Carl Barks fue un oscuro empleado, un escritor anónimo y un dibujante desconocido. Sin embargo, con el tío de Donald inventó un personaje que, de alguna manera, iba en contra de la consigna principal de la Disney: aquellos que para la Dirección son los buenos deben triunfar siempre sobre aquellos que para la Dirección son los malos. Es evidente ahora, tantos años después, que Barks nunca pensó en esos términos y que en cambio buscó dar testimonio sobre debilidades y fortalezas humanas, aún con personajes obligados por sobre todas las cosas a entretener al lector y a ser rabiosamente aptos para todo público.

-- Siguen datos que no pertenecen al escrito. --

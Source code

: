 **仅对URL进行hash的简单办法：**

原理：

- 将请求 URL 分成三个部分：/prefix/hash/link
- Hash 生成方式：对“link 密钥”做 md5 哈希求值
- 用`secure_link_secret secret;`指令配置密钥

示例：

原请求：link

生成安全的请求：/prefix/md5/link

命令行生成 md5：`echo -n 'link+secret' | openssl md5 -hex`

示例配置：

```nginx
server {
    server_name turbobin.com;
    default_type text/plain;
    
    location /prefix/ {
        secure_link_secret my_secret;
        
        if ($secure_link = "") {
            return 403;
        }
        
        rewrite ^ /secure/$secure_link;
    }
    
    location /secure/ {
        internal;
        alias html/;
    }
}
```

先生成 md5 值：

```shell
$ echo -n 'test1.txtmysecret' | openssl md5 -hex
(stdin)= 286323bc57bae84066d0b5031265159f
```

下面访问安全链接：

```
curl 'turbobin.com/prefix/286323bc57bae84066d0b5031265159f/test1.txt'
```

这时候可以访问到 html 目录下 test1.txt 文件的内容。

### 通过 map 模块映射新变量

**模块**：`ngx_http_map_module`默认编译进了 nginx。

Los tiempos de Mickey y Donald ya pasaron en la Argentina. En varios países de Europa (no en los Estados Unidos, donde se discontinuaron hace años las publicaciones de quiosco) se siguen produciendo nuevas historias de patos y ratones para revistas con tiradas semanales impresionantes.
Ahora los autores verdaderos se consignan en tipografía pequeña debajo de la omnipresente firma de Walt Disney. Pero seguramente no habrá ninguno igual, no habrá ninguno, a aquel anónimo “el bueno” que creó algunos de los más grandes momentos de la historia de la historieta y supo desplazar con sus patos neuróticos, avaros y cargados de humanidad a los acartonados ratones infalibles.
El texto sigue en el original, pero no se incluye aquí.